Rambu Solo adalah salah satu perayaan
akbar di kalangan masyarakat Toraja, tempat keluarga besar yang berbeda agama
saling merasakan kegembiraan atau kedukaan. Masyarakat
Toraja mengenal dua upacara utama yang menyangkut siklus kehidupan, yakni Rambu Tuka’ (Alluk Rampe Matollo) dan Rambu
Solo’ (Alluk Rampe Matampu).
Dalam setiap upacara wajib mengorbankan sejumlah hewan ternak ayam, babi, atau
kerbau, tergantung status sosial
keluarga tersebut.

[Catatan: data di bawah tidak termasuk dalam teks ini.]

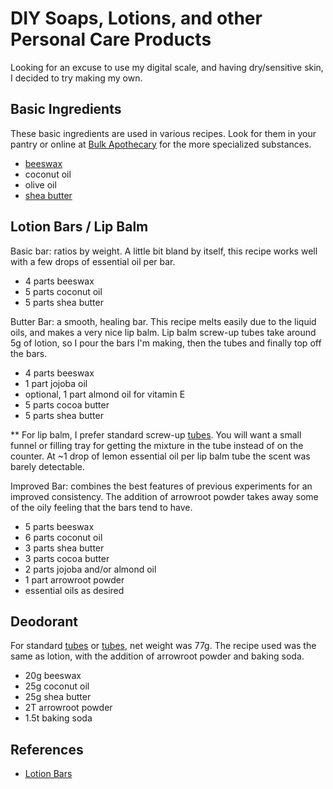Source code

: # DIY Soaps, Lotions, and other Personal Care Products

Looking for an excuse to use my digital scale, and having dry/sensitive skin, I decided to try making my own.

## Basic Ingredients

These basic ingredients are used in various recipes.
Look for them in your pantry or online at [Bulk Apothecary](http://www.bulkapothecary.com) for the more specialized substances.

* [beeswax](http://www.bulkapothecary.com/raw-ingredients/waxes/beeswax-we-offer-both-white-and-yellow.html)
* coconut oil
* olive oil
* [shea butter](http://www.bulkapothecary.com/shea-butter.html)


## Lotion Bars / Lip Balm

Basic bar: ratios by weight.
A little bit bland by itself, this recipe works well with a few drops of essential oil per bar.

* 4 parts beeswax
* 5 parts coconut oil
* 5 parts shea butter

Butter Bar: a smooth, healing bar.
This recipe melts easily due to the liquid oils, and makes a very nice lip balm.
Lip balm screw-up tubes take around 5g of lotion, so I pour the bars I'm making, then the tubes and finally top off the bars.

* 4 parts beeswax
* 1 part jojoba oil
* optional, 1 part almond oil for vitamin E
* 5 parts cocoa butter
* 5 parts shea butter

** For lip balm, I prefer standard screw-up  [tubes](http://www.bulkapothecary.com/make-it/lip-balm/lip-balm-containers/empty-lip-balm-tubes.html).
You will want a small funnel or filling tray for getting the mixture in the tube instead of on the counter. 
At ~1 drop of lemon essential oil per lip balm tube the scent was barely detectable.

Improved Bar: combines the best features of previous experiments for an improved consistency. The addition of arrowroot powder takes away some of the oily feeling that the bars tend to have.

* 5 parts beeswax
* 6 parts coconut oil
* 3 parts shea butter
* 3 parts cocoa butter
* 2 parts jojoba and/or almond oil
* 1 part arrowroot powder
* essential oils as desired


## Deodorant

For standard [tubes](http://www.bulkapothecary.com/make-it/personal-care-products/containers/empty-deodorant-white-plastic-containers-bag-of-50.html) or [tubes](http://www.amazon.com/Deodorant-Containers-New-Empty-Pack/dp/B00CMF4CIM), net weight was 77g.
The recipe used was the same as lotion, with the addition of arrowroot powder and baking soda.

* 20g beeswax
* 25g coconut oil
* 25g shea butter
* 2T arrowroot powder
* 1.5t baking soda


## References

* [Lotion Bars](http://wellnessmama.com/4770/lotion-bars/)
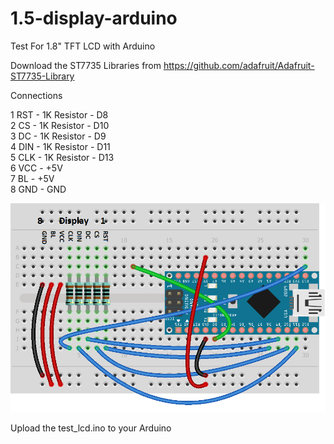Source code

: # 1.5-display-arduino

Test For 1.8" TFT LCD with Arduino

Download the ST7735 Libraries from https://github.com/adafruit/Adafruit-ST7735-Library

Connections

1 RST - 1K Resistor - D8  
2 CS  - 1K Resistor - D10  
3 DC  - 1K Resistor - D9  
4 DIN - 1K Resistor - D11  
5 CLK - 1K Resistor - D13  
6 VCC - +5V  
7 BL  - +5V  
8 GND - GND  


![cnnections](https://github.com/lyudatan/1.5-display-arduino/blob/master/lcd_conn_bb.png "Connections")


Upload the test_lcd.ino to your Arduino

Bagi orang Toraja kerbau diyakini sebagai harta utama, Tedong Garanto Lanan yang bernilai
religius dan materil. Untuk keturunan Tomanurrung
kerbau yang dikorbankan dapat mencapai ratusan ekor. Hewan yang tertinggi
nilainya adalah korban kerbau putih belang hitam (kabongo).
Pada ritual inilah, seluruh keluarga mulai
dari orang tua sampai anak-anak berbondong-bondong membawa bantuan, mulai dari
sembako, kerbau, babi, dan bantuan material lainnya. Anak-anak riang gembira,saling
menyapa dengan keluarga yang datang dari seluruh penjuru Tana Toraja. Inilah
pelajaran yang berharga untuk dapat saling merasakan dan akhirnya akan menyatukan
emosi keagamaan mengalir dalam semangat persatuan Tongkonan. Tradisi Tongkonan berintikan rasa persaudaraan yang penuh kasih sayang tetap
dijalin, walaupun agamanya berbeda. Tradisi “tongkon” (duduk bersama) adalah musyawarah untuk membahas dan menyelesaikan
persoalan bersama merupakan sisi persaudaraan tertinggi dalam kekerabatan orang
Toraja. Tradisi ini telah ada sejak dahulu kala seumur dengan masyarakat Toraja
sendiri, dilestarikan hingga sekarang ketika dalam keluarga menganut agama yang
berbeda.
Di tengah menguatnya radikalisme agama dan mengurai potensi konflik di
Indonesia, Penguatan Pendidikan Karakter berbasis kearifan lokal dan Live In dapat dijadikan model untuk menanamkan dan memperkuat sikap toleran dan pluralis siswa sekolah dasar. Khususnya, dapat bermanfaat bagi lembaga pendidikan agar memposisikan
diri sebagai kekuatan
utama pengendali “mizan” sosial dengan ragam kecenderungannya. Perjumpaan iman antara umat Katholik, Protestan, Islam, dan Aluk Todolo di Tana Toraja dapat menjadi profil keharmonisan
imani dalam ranah keluarga, sekolah, dan
sosial.
Dengan demikian, keluarga, sekolah dan masyarakat telah memainkan perannya
sebagai inti bagi terwujudnya kohesi sosial keagamaan.